Anyway, in the past month(s) I've started learning how to prompt better, to create content matrixes and stuff like that. While doing so, I've obviously played around as I also have some course material how you can teach ChatGTP to write like you. I'm not at that part of the course yet because I learned what I needed (the content matrixes and doing customer research with ChatGTP) and then started focussing on building some stuff.

I read tons of times now by others who actually use it for their (social media) content that you can let ChatGTP talk like it's you so I've got 0 doubt that it's possible. The thing is, you need to be a good prompter. To use it with maximum benefit, you need to know exactly what you want as that's crucial when you write a prompt. It's not easy, so I've learned.

The thing is, I love to write myself way too much to let AI do that for me. I love the personal touch, AI will only throw out personal stories from me if I first feed that info. It will not be able to express these things with the feeling in my words as I would do it myself. And that's probably exactly why I don't feel interested in teaching it to write like me. I'm not at that point yet.

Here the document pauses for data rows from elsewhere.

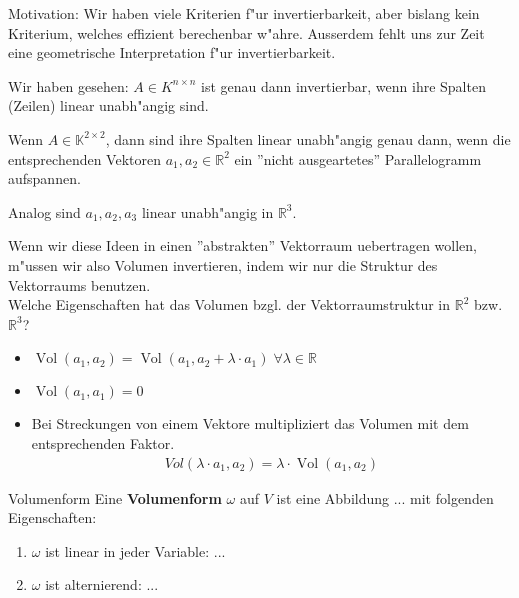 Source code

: \documentclass[oneside,fontsize=11pt,paper=a4,BCOR=0mm,DIV=12,automark,headsepline]{scrbook}
\DeclareMathOperator{\mVol}{Vol}
\theoremstyle{remark}
\theoremstyle{definition}
\theoremstyle{definition}
\theoremstyle{remark}
\begin{document}
Motivation: Wir haben viele Kriterien f"ur invertierbarkeit, aber bislang kein
Kriterium, welches effizient berechenbar w"ahre. Ausserdem fehlt uns zur Zeit
eine geometrische Interpretation f"ur invertierbarkeit.

\begin{relation}
  \begin{trivlist}
  \item Wir haben gesehen: $A\in K^{n\times n}$ ist genau dann invertierbar, wenn ihre Spalten
    (Zeilen) linear unabh"angig sind.
    
  \item  Wenn $A\in \mathbb{K}^{2\times 2}$, dann sind ihre
    Spalten linear unabh"angig genau dann, wenn die entsprechenden Vektoren $a_1,
    a_2 \in \mathbb{R}^2$ ein ''nicht ausgeartetes'' Parallelogramm aufspannen. \\

  \item Analog sind $a_1, a_2, a_3$ linear unabh"angig in $\mathbb{R}^3$.
  \end{trivlist}
\end{relation}

Wenn wir diese Ideen in einen ''abstrakten'' Vektorraum uebertragen wollen,
m"ussen wir also Volumen invertieren, indem wir nur die Struktur des
Vektorraums benutzen.\\

Welche Eigenschaften hat das Volumen bzgl. der Vektorraumstruktur in
$\mathbb{R}^2$ bzw. $\mathbb{R}^3$?
\begin{itemize}
\item $\mVol(a_1,a_2)=\mVol(a_1, a_2 + \lambda \cdot a_1)\; \forall \lambda \in
  \mathbb{R}$
\item $\mVol(a_1,a_1)=0$
\item Bei Streckungen von einem Vektore multipliziert das Volumen mit dem
  entsprechenden Faktor.
  \begin{align*}
    Vol(\lambda\cdot a_1, a_2)=\lambda\cdot \mVol(a_1,a_2) \tag{$\lambda \geq 0$}
  \end{align*}
\end{itemize}

\begin{definition}{Volumenform}
  Eine \textbf{Volumenform} $\omega$ auf $V$ ist eine Abbildung ... mit
  folgenden Eigenschaften:
  \begin{enumerate}
  \item $\omega$ ist linear in jeder Variable: ...
  \item $\omega$ ist alternierend: ...
  \end{enumerate}
\end{definition}
\end{document}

I believe it's very smart to learn at least a bit how to properly prompt because once you start playing around with it, you will see that it's useful for so many things.

PS these AI detectors suck, as I've been educating myself about the topic to learn prompting and see other possible benefits for one of my projects in the future, I have also checked the se detectors. Guess what? 9 out of 10 times, it marked half of my personal writing as AI! And when I started editing, it sometimes didn't mark the same area as AI, but then took another new written paragraph as AI.

At some point I wondered if this would get many people on Hive in trouble being falsely accused. I'm not risking my rep here and the connections I made for an AI prompted blog. It would be very dumb. But what if these detectors mark our text as AI falsely, people who have not seen this with their own eyes should drop one of their drafts in there for fun, you could be shocked how often it marks your writing as AI written.

I know someone on Hive who had a whole book written and wanted to publish it in parts, could not use it because it was detected as AI when he ran it through that site. These are some things I really dislike about the upcoming AI trend. Someone's rep could be ruined falsely.. imagine that..

It made me decide to stick to short content and just daily blog style things instead of hours of long reads.